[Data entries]

⁂

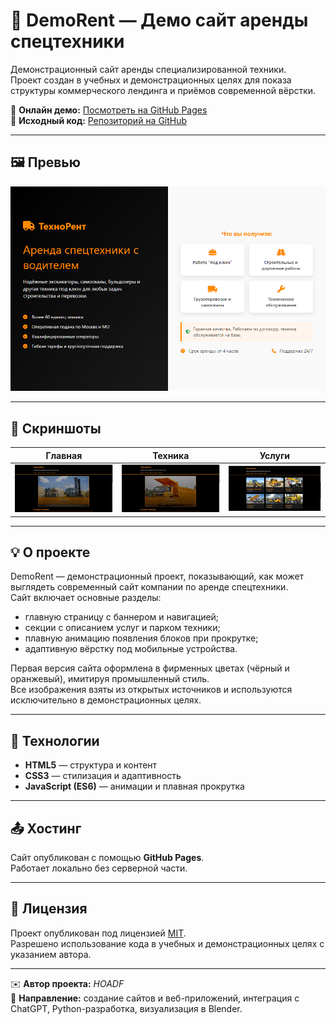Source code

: # 🚜 DemoRent — Демо сайт аренды спецтехники

Демонстрационный сайт аренды специализированной техники.  
Проект создан в учебных и демонстрационных целях для показа структуры коммерческого лендинга и приёмов современной вёрстки.

🔗 **Онлайн демо:** [Посмотреть на GitHub Pages](https://hoadf.github.io/Rental-of-special-machinery-and-equipment/)  
💾 **Исходный код:** [Репозиторий на GitHub](https://github.com/hoadf/Rental-of-special-machinery-and-equipment)

---

## 🖼️ Превью

![Превью сайта](preview.png)

---

## 📸 Скриншоты

| Главная | Техника | Услуги |
|----------|----------|---------|
| ![Главная](screenshot1.jpg) | ![Техника](screenshot2.jpg) | ![Услуги](screenshot3.jpg) |

---

## 💡 О проекте

DemoRent — демонстрационный проект, показывающий, как может выглядеть современный сайт компании по аренде спецтехники.  
Сайт включает основные разделы:  
- главную страницу с баннером и навигацией;  
- секции с описанием услуг и парком техники;  
- плавную анимацию появления блоков при прокрутке;  
- адаптивную вёрстку под мобильные устройства.  

Первая версия сайта оформлена в фирменных цветах (чёрный и оранжевый), имитируя промышленный стиль.  
Все изображения взяты из открытых источников и используются исключительно в демонстрационных целях.

---

## 🧩 Технологии

- **HTML5** — структура и контент  
- **CSS3** — стилизация и адаптивность  
- **JavaScript (ES6)** — анимации и плавная прокрутка  

---

## 📤 Хостинг

Сайт опубликован с помощью **GitHub Pages**.  
Работает локально без серверной части.

---

## 📄 Лицензия

Проект опубликован под лицензией [MIT](LICENSE).  
Разрешено использование кода в учебных и демонстрационных целях с указанием автора.

---

✉️ **Автор проекта:** *HOADF*  
💬 **Направление:** создание сайтов и веб-приложений, интеграция с ChatGPT, Python-разработка, визуализация в Blender.
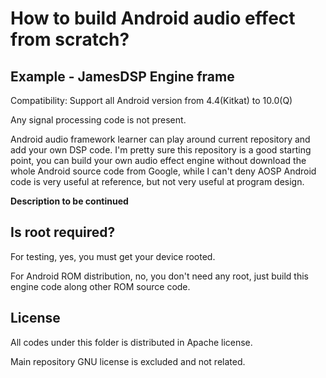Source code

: # How to build Android audio effect from scratch?

## Example - JamesDSP Engine frame
Compatibility: Support all Android version from 4.4(Kitkat) to 10.0(Q)

Any signal processing code is not present.

Android audio framework learner can play around current repository and add your own DSP code. I'm pretty sure this repository is a good starting point, you can build your own audio effect engine without download the whole Android source code from Google, while I can't deny AOSP Android code is very useful at reference, but not very useful at program design.

**Description to be continued**

## Is root required?
For testing, yes, you must get your device rooted.

For Android ROM distribution, no, you don't need any root, just build this engine code along other ROM source code.

## License
All codes under this folder is distributed in Apache license.

Main repository GNU license is excluded and not related.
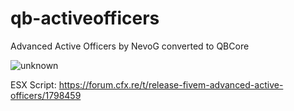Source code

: # qb-activeofficers
Advanced Active Officers by NevoG converted to QBCore

![unknown](https://user-images.githubusercontent.com/60448180/131723399-0a85b621-c4bb-4b17-8f62-d4ba5b44ef25.png)

ESX Script:
https://forum.cfx.re/t/release-fivem-advanced-active-officers/1798459
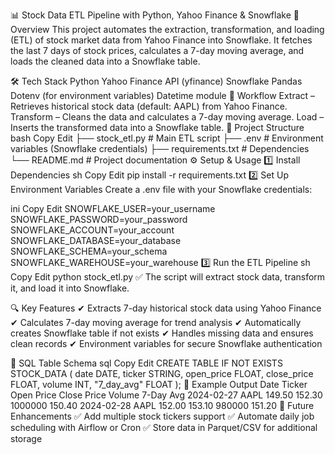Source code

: 📊 Stock Data ETL Pipeline with Python, Yahoo Finance & Snowflake
🚀 Overview
This project automates the extraction, transformation, and loading (ETL) of stock market data from Yahoo Finance into Snowflake. It fetches the last 7 days of stock prices, calculates a 7-day moving average, and loads the cleaned data into a Snowflake table.

🛠️ Tech Stack
Python
Yahoo Finance API (yfinance)
Snowflake
Pandas
Dotenv (for environment variables)
Datetime module
📌 Workflow
Extract – Retrieves historical stock data (default: AAPL) from Yahoo Finance.
Transform – Cleans the data and calculates a 7-day moving average.
Load – Inserts the transformed data into a Snowflake table.
📂 Project Structure
bash
Copy
Edit
├── stock_etl.py      # Main ETL script
├── .env              # Environment variables (Snowflake credentials)
├── requirements.txt  # Dependencies
└── README.md         # Project documentation
⚙️ Setup & Usage
1️⃣ Install Dependencies
sh
Copy
Edit
pip install -r requirements.txt
2️⃣ Set Up Environment Variables
Create a .env file with your Snowflake credentials:

ini
Copy
Edit
SNOWFLAKE_USER=your_username
SNOWFLAKE_PASSWORD=your_password
SNOWFLAKE_ACCOUNT=your_account
SNOWFLAKE_DATABASE=your_database
SNOWFLAKE_SCHEMA=your_schema
SNOWFLAKE_WAREHOUSE=your_warehouse
3️⃣ Run the ETL Pipeline
sh
Copy
Edit
python stock_etl.py
✅ The script will extract stock data, transform it, and load it into Snowflake.

🔍 Key Features
✔ Extracts 7-day historical stock data using Yahoo Finance
✔ Calculates 7-day moving average for trend analysis
✔ Automatically creates Snowflake table if not exists
✔ Handles missing data and ensures clean records
✔ Environment variables for secure Snowflake authentication

📜 SQL Table Schema
sql
Copy
Edit
CREATE TABLE IF NOT EXISTS STOCK_DATA (
    date DATE,
    ticker STRING,
    open_price FLOAT,
    close_price FLOAT,
    volume INT,
    "7_day_avg" FLOAT
);
🔹 Example Output
Date	Ticker	Open Price	Close Price	Volume	7-Day Avg
2024-02-27	AAPL	149.50	152.30	1000000	150.40
2024-02-28	AAPL	152.00	153.10	980000	151.20
🔗 Future Enhancements
✅ Add multiple stock tickers support
✅ Automate daily job scheduling with Airflow or Cron
✅ Store data in Parquet/CSV for additional storage
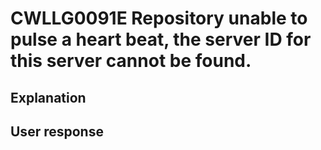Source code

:# CWLLG0091E Repository unable to pulse a heart beat, the server ID for this server cannot be found.

## Explanation

## User response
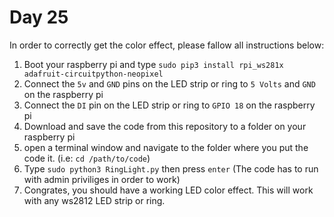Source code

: # Day 25

In order to correctly get the color effect, please fallow all instructions below:

1. Boot your raspberry pi and type `sudo pip3 install rpi_ws281x adafruit-circuitpython-neopixel`
2. Connect the `5v` and `GND` pins on the LED strip or ring to `5 Volts` and `GND` on the raspberry pi
3. Connect the `DI` pin on the LED strip or ring to `GPIO 18` on the raspberry pi
4. Download and save the code from this repository to a folder on your raspberry pi
5. open a terminal window and navigate to the folder where you put the code it. (i.e: `cd /path/to/code`)
6. Type `sudo python3 RingLight.py` then press `enter` (The code has to run with admin priviliges in order to work)
7. Congrates, you should have a working LED color effect. This will work with any ws2812 LED strip or ring.
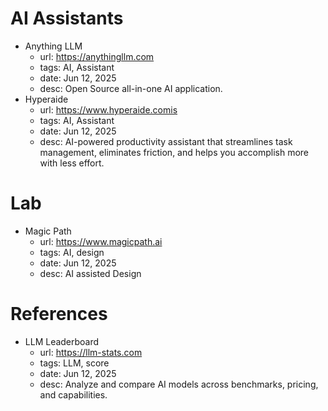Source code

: # AI Assistants

- Anything LLM
  - url: https://anythingllm.com
  - tags: AI, Assistant
  - date: Jun 12, 2025
  - desc: Open Source all-in-one AI application.
- Hyperaide
  - url: https://www.hyperaide.comis
  - tags: AI, Assistant
  - date: Jun 12, 2025
  - desc: AI-powered productivity assistant that streamlines task management, eliminates friction, and helps you accomplish more with less effort.

# Lab

- Magic Path
  - url: https://www.magicpath.ai
  - tags: AI, design
  - date: Jun 12, 2025
  - desc: AI assisted Design

# References

- LLM Leaderboard
  - url: https://llm-stats.com
  - tags: LLM, score
  - date: Jun 12, 2025
  - desc: Analyze and compare AI models across benchmarks, pricing, and capabilities.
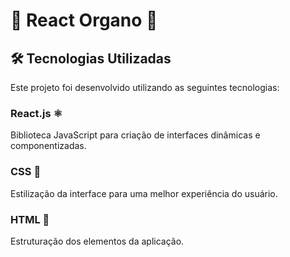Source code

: # 🚀 React Organo 🚀

## 🛠️ Tecnologias Utilizadas

Este projeto foi desenvolvido utilizando as seguintes tecnologias:

### **React.js** ⚛️
Biblioteca JavaScript para criação de interfaces dinâmicas e componentizadas.

### **CSS** 🎨
Estilização da interface para uma melhor experiência do usuário.

### **HTML** 📄
Estruturação dos elementos da aplicação.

⁂

Requirement — Copy out all lines above holding "sudo".

Task result —
1. Boot your raspberry pi and type `sudo pip3 install rpi_ws281x adafruit-circuitpython-neopixel`
6. Type `sudo python3 RingLight.py` then press `enter` (The code has to run with admin priviliges in order to work)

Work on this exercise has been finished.